何度か言葉を交わしたかと思うと、アレクだけワニもどきの方に慎重に歩いて行った。
「……どうしたの?」
しばらくアレクを眺めていたが、何事かとジグハルトに訊ねた。
アレクと違って、ジグハルトの方は変わらず今いる場所からオーギュストとワニもどきの戦いを眺めている。
まぁ……ジグハルトの場合は、いつでもどこからでも魔法を撃てるからあんまり関係はないのかもしれないが、随分余裕そうだ。
「アイツがまた周囲の魔物を呼び寄せようとしているな。お前が迎撃に出た時も、魔力を使っていただろう?」
「魔力……あぁ……あの足元に水を大量に生み出していたやつだね。そういえば今はあんまり出してないね。アレって魔物を呼び寄せるのをオレたちから隠すためだったの!?」
それは大分賢いんじゃないか……と驚いていると、ジグハルトは「さあな」と肩を竦めた。
「自分の足元に大量に水を出すと乾いた皮膚がまた濡れるだろう? 今のままの方が戦闘は有利に進められると考えたのかもしれないな。どっちにせよ、頭が回るってことは確かだろうがな」
「今の立ち回りとかもそうだもんねぇ……」
オーギュストは頭部の前に立ち続けるって条件はあるものの、それでも彼が東側に追いやろうとし続けているが、上手く躱され続けているし、何となくこちらの狙いがわかっているようだ。
今は群れを作っているわけじゃないようだけど、魔力を使って魔物を動かしたりだとか、デカい群れを率いることが出来る能力がしっかりあるな。
もしここで逃がしてしまったら、後々面倒なことになりそうだし、やはりここでしっかり倒しておかないと。
「よし……それじゃー、オレは上に出て向かってくる魔物を倒しとくよ」
ワニもどきが相手だと俺の出番は無さそうだし、さっきの北の群れと同じように、こっちに到着する前に上で片付けておいた方がいいだろう。

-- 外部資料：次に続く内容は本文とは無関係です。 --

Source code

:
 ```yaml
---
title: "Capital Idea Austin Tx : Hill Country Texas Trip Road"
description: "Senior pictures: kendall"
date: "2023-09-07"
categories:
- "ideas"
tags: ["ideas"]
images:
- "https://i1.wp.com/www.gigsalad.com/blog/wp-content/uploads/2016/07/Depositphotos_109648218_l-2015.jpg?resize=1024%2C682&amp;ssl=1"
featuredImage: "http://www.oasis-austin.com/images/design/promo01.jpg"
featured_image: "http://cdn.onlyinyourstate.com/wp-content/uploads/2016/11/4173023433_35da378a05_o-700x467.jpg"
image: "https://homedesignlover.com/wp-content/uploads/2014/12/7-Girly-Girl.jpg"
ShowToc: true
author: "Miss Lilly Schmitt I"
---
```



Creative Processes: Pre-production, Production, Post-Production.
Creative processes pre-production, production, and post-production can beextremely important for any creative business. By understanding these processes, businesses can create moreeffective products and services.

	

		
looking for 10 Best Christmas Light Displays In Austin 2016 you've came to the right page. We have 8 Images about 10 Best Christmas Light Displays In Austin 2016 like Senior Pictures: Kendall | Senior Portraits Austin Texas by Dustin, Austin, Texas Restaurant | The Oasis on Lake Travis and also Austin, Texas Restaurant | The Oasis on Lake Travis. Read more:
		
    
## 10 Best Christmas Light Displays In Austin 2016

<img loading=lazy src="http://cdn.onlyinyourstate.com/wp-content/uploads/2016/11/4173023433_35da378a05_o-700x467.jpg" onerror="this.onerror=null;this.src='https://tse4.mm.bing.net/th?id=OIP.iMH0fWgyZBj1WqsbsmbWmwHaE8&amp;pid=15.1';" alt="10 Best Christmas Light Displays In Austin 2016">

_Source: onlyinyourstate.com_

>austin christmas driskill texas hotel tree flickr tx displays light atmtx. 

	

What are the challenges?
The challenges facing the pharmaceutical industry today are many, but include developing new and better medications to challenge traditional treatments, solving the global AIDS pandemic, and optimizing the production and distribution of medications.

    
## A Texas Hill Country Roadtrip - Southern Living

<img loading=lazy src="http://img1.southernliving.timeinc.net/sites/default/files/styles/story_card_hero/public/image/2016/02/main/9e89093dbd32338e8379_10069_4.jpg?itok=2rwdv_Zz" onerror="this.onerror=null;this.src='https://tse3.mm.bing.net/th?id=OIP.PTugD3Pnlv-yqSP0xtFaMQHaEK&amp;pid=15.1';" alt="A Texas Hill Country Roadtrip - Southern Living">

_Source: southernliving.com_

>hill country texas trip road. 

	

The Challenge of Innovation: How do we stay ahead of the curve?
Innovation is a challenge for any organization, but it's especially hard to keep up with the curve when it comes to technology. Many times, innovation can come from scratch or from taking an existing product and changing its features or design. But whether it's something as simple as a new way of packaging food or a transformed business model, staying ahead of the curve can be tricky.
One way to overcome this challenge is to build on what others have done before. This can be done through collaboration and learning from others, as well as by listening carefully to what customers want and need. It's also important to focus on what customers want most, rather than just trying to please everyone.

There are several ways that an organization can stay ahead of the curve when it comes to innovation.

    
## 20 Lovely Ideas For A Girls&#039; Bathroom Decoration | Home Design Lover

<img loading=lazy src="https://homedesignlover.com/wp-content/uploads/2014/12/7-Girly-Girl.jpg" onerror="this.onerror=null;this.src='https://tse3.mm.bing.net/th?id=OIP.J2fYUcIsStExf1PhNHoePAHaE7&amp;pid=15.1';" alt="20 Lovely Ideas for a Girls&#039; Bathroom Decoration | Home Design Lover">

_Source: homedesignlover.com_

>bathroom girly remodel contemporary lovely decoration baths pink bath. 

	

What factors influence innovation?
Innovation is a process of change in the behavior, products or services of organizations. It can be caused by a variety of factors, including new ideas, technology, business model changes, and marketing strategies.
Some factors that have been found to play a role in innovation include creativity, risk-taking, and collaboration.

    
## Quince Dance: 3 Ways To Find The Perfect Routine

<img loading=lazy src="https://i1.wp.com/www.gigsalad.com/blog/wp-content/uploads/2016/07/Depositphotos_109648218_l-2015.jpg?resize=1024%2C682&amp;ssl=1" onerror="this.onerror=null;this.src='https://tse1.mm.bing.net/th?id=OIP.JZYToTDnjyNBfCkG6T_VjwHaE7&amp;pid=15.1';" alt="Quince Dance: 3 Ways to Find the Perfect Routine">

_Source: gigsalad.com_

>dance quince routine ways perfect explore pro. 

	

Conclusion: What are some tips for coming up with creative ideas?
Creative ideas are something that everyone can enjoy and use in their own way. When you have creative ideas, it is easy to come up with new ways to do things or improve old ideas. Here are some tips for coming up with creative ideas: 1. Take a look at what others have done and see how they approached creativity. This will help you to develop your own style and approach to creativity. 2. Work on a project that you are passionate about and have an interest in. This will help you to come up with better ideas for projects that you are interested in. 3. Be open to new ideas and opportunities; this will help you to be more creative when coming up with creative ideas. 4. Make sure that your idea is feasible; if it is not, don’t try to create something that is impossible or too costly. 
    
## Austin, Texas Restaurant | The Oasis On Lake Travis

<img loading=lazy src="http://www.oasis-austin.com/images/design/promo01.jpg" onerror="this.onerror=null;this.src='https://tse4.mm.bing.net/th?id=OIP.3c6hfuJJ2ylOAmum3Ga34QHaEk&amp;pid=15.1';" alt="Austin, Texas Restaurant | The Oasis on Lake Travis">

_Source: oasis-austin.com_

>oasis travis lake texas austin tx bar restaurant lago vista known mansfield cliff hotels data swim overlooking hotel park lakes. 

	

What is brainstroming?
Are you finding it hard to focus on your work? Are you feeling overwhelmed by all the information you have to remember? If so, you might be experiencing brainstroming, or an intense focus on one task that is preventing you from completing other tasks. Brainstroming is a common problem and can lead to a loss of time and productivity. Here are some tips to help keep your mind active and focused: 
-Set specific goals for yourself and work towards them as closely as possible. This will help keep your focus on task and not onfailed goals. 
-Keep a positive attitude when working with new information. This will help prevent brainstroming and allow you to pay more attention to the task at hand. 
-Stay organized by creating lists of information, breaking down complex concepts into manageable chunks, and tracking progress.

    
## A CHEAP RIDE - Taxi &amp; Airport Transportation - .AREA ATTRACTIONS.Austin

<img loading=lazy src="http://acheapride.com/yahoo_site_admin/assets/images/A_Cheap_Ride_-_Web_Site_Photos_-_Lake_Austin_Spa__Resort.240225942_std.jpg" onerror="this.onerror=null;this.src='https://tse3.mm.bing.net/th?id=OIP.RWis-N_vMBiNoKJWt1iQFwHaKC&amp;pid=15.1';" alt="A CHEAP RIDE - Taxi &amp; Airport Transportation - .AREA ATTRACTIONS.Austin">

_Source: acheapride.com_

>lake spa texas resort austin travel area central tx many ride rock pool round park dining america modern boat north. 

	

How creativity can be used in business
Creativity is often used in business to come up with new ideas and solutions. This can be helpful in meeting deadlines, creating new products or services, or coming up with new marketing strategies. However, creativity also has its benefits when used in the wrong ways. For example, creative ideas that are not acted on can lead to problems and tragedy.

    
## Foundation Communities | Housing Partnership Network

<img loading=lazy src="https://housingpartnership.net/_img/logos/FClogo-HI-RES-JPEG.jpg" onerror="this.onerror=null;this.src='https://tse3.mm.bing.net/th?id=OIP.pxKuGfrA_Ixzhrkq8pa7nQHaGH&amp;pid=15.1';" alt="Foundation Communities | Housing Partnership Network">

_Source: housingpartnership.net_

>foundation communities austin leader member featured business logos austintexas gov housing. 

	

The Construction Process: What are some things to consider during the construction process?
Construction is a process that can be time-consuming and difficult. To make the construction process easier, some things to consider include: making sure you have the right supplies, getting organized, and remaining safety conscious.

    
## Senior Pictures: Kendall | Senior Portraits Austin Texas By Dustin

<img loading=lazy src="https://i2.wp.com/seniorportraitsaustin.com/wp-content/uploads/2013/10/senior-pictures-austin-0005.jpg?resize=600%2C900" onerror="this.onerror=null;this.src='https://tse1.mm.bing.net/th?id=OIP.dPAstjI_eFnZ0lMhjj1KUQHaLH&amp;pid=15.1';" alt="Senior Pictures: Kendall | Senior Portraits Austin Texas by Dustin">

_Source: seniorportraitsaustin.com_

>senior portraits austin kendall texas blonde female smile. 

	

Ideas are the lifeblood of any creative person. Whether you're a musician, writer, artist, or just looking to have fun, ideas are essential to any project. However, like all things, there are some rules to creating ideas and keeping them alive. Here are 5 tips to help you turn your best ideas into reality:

俺は再度穴の上に飛び立とうとしたんだが、視線を上に向けたところで「待て」とジグハルトに止められた。
「む?」
「今回はお前は、上からどの方角でどのタイミングで降下してくるかを伝えてくれたらそれでいい。倒す必要は無い」
「むむ??」
さっきオレが倒した群れは二十体ほどいたし、この穴の中で戦闘になったら混戦になることは必至だし、強さは大したことはなくても戦いづらくなってしまうだろう。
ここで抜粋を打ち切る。